### [Source information]
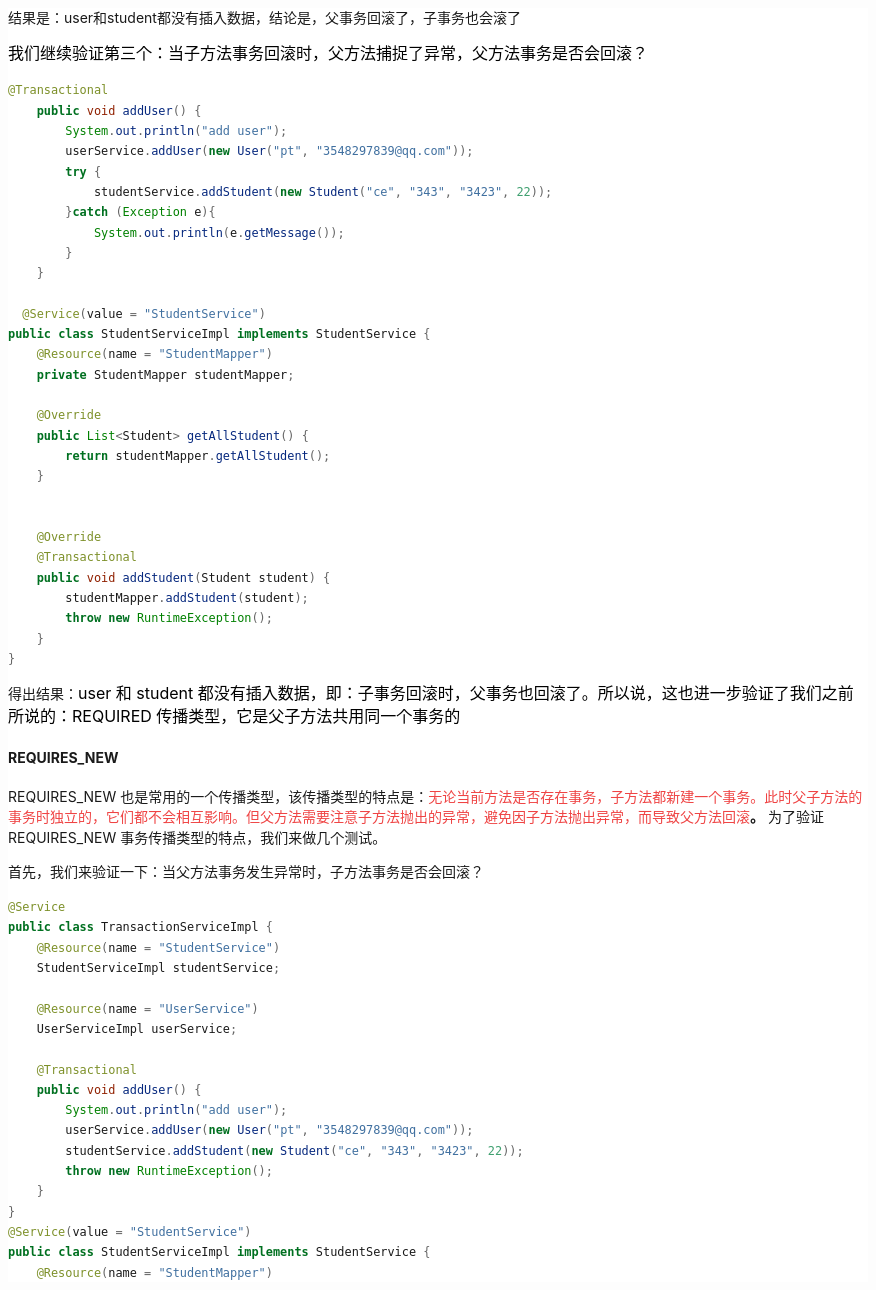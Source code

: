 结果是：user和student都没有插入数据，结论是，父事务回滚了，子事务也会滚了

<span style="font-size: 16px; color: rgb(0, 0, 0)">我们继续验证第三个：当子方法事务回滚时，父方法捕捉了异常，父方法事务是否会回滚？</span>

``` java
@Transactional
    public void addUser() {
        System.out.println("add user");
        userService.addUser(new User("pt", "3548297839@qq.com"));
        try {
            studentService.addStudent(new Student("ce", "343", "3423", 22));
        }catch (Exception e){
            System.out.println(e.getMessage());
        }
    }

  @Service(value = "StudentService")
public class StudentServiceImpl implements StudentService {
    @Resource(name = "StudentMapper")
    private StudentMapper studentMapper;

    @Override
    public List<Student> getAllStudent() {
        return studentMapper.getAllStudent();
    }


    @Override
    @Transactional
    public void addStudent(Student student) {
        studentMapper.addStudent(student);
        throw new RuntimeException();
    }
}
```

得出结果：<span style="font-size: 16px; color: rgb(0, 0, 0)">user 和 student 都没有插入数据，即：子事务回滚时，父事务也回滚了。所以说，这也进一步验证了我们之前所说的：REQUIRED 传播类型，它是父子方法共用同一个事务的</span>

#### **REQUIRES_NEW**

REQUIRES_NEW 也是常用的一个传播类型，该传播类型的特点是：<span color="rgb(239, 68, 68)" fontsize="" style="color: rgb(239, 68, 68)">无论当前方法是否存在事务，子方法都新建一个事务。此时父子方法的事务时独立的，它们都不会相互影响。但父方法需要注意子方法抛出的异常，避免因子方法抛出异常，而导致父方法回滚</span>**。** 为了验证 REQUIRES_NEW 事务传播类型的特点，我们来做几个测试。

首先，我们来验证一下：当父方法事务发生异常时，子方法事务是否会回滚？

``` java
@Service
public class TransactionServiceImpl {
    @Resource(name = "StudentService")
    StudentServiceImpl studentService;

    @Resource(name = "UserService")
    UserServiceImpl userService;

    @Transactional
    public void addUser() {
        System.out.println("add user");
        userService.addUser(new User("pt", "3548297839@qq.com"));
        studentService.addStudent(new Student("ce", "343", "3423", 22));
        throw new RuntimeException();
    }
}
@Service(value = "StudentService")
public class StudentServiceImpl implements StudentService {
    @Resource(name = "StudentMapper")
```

### [Prompt]
Leave out the pictures and repeat the remaining data exactly.

### [Output for this exercise]
Source code

: 结果是：user和student都没有插入数据，结论是，父事务回滚了，子事务也会滚了

<span style="font-size: 16px; color: rgb(0, 0, 0)">我们继续验证第三个：当子方法事务回滚时，父方法捕捉了异常，父方法事务是否会回滚？</span>

``` java
@Transactional
    public void addUser() {
        System.out.println("add user");
        userService.addUser(new User("pt", "3548297839@qq.com"));
        try {
            studentService.addStudent(new Student("ce", "343", "3423", 22));
        }catch (Exception e){
            System.out.println(e.getMessage());
        }
    }

  @Service(value = "StudentService")
public class StudentServiceImpl implements StudentService {
    @Resource(name = "StudentMapper")
    private StudentMapper studentMapper;

    @Override
    public List<Student> getAllStudent() {
        return studentMapper.getAllStudent();
    }


    @Override
    @Transactional
    public void addStudent(Student student) {
        studentMapper.addStudent(student);
        throw new RuntimeException();
    }
}
```

得出结果：<span style="font-size: 16px; color: rgb(0, 0, 0)">user 和 student 都没有插入数据，即：子事务回滚时，父事务也回滚了。所以说，这也进一步验证了我们之前所说的：REQUIRED 传播类型，它是父子方法共用同一个事务的</span>

#### **REQUIRES_NEW**

REQUIRES_NEW 也是常用的一个传播类型，该传播类型的特点是：<span color="rgb(239, 68, 68)" fontsize="" style="color: rgb(239, 68, 68)">无论当前方法是否存在事务，子方法都新建一个事务。此时父子方法的事务时独立的，它们都不会相互影响。但父方法需要注意子方法抛出的异常，避免因子方法抛出异常，而导致父方法回滚</span>**。** 为了验证 REQUIRES_NEW 事务传播类型的特点，我们来做几个测试。

首先，我们来验证一下：当父方法事务发生异常时，子方法事务是否会回滚？

``` java
@Service
public class TransactionServiceImpl {
    @Resource(name = "StudentService")
    StudentServiceImpl studentService;

    @Resource(name = "UserService")
    UserServiceImpl userService;

    @Transactional
    public void addUser() {
        System.out.println("add user");
        userService.addUser(new User("pt", "3548297839@qq.com"));
        studentService.addStudent(new Student("ce", "343", "3423", 22));
        throw new RuntimeException();
    }
}
@Service(value = "StudentService")
public class StudentServiceImpl implements StudentService {
    @Resource(name = "StudentMapper")
```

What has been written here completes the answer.